The downward spiral has already started. Companies like BP (NYSE: BP) and ConocoPhilips (NYSE: COP) have recently announced layoffs. The high-yield corporate bond market has been slammed back to levels not seen since last November on expectations of increased defaults and restructuring by over-indebted and unprofitable energy companies. And the U.S. oil rig count, as reported by Baker Hughes (NYSE: BHI) is dropping at its fastest rate in two years.

Related: More Than $150 Billion of Oil Projects Face the Axe in 2015

So maybe it’s time to start thinking about another bailout.

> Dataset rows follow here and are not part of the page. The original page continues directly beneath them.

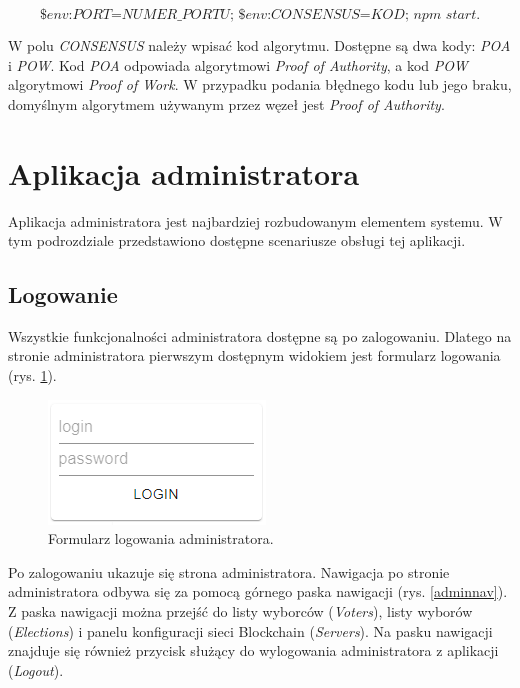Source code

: \documentclass[a4paper,12pt]{book}
\begin{document}
\begin{equation}
	\textit{\$env:PORT=NUMER\_PORTU; \$env:CONSENSUS=KOD; npm start}.
\end{equation}

W polu \textit{CONSENSUS} należy wpisać kod algorytmu. Dostępne są dwa kody: \textit{POA} i \textit{POW}. Kod \textit{POA} odpowiada algorytmowi \textit{Proof of Authority}, a kod \textit{POW} algorytmowi \textit{Proof of Work}. W przypadku podania błędnego kodu lub jego braku, domyślnym algorytmem używanym przez węzeł jest \textit{Proof of Authority}.

\newpage

\section{Aplikacja administratora}

Aplikacja administratora jest najbardziej rozbudowanym elementem systemu. W tym podrozdziale przedstawiono dostępne scenariusze obsługi tej aplikacji.

\subsection{Logowanie}

Wszystkie funkcjonalności administratora dostępne są po zalogowaniu. Dlatego na stronie administratora pierwszym dostępnym widokiem jest formularz logowania (rys. \ref{adminlogin}).

\begin{figure}[h]
	\centering
	\includegraphics[width=\textwidth]{images/adminlogin.png}
	\caption{Formularz logowania administratora.}\label{adminlogin}
\end {figure}

Po zalogowaniu ukazuje się strona administratora. Nawigacja po stronie administratora odbywa się za pomocą górnego paska nawigacji (rys. \ref{adminnav}). Z paska nawigacji można przejść do listy wyborców (\textit{Voters}), listy wyborów (\textit{Elections}) i panelu konfiguracji sieci Blockchain (\textit{Servers}). Na pasku nawigacji znajduje się również przycisk służący do wylogowania administratora z aplikacji (\textit{Logout}).
\end{document}
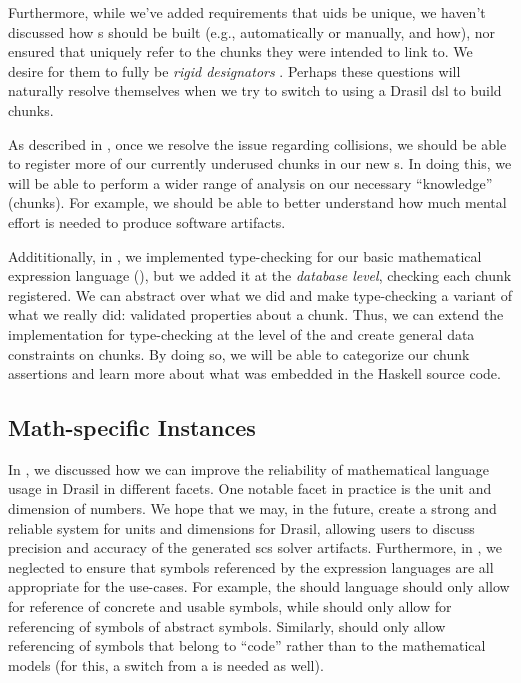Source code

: Furthermore, while we've added requirements that \acsp{uid} be unique, we
haven't discussed how \UID{}s should be built (e.g., automatically or manually,
and how), nor ensured that \UID{} uniquely refer to the chunks they were
intended to link to. We desire for them to fully be \textit{rigid designators}
\cite{Kripke1972NandN}. Perhaps these questions will naturally resolve
themselves when we try to switch to using a Drasil \acs{dsl} to build chunks.

As described in , once we resolve the issue regarding
\UID{} collisions, we should be able to register more of our currently underused
chunks in our new \ChunkDB{}s. In doing this, we will be able to perform a wider
range of analysis on our necessary ``knowledge'' (chunks). For example, we
should be able to better understand how much mental effort is needed to produce
software artifacts.

Addititionally, in
,
we implemented type-checking for our basic mathematical expression language
(\Expr{}), but we added it at the \textit{database level}, checking each chunk
registered. We can abstract over what we did and make type-checking a variant of
what we really did: validated properties about a chunk. Thus, we can extend the
implementation for type-checking at the level of the \ChunkDB{} and create
general data constraints on chunks. By doing so, we will be able to categorize
our chunk assertions and learn more about what was embedded in the Haskell
source code.

\subsection{Math-specific Instances}
\label{chap:futureWork:sec:chunks:sub:mathSpecific}

In , we discussed how we can improve the
reliability of mathematical language usage in Drasil in different facets. One
notable facet in practice is the unit and dimension of numbers. We hope that we
may, in the future, create a strong and reliable system for units and dimensions
for Drasil, allowing users to discuss precision and accuracy of the generated
\acs{scs} solver artifacts. Furthermore, in , we neglected
to ensure that symbols referenced by the expression languages are all
appropriate for the use-cases. For example, the \Expr{} should language should
only allow for reference of concrete and usable symbols, while \ModelExpr{}
should only allow for referencing of symbols of abstract symbols. Similarly,
\CodeExpr{} should only allow referencing of symbols that belong to ``code''
rather than to the mathematical models (for this, a switch from a
\QuantityDict{} is needed as well).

Outside of the economic justification for assistance to the energy industry — perhaps in the form of a federal tax holiday — there are also the foreign policy implications of the oil sheiks' cold-blooded attempt to bolster OPEC's market share at the expense of domestic U.S. producers. The government already provides billions in annual tax breaks to big oil, but continuing America's path to energy independence is worth something; it reduces our exposure to risks such as transit bottlenecks (such as Iran's presence in the Strait of Hormuz), vulnerable regimes (such as the West's intervention in Libya in 2011), and a repeat of OPEC's oil price shocks of the 1970s.

I know this is all pie-in-the-sky stuff given political realities and the impossible task of explaining to voters why cheaper gas could be a bad thing. But I wonder if by indulging in the short-term satisfaction of cheaper fill-ups we're inviting long-term pain down the road.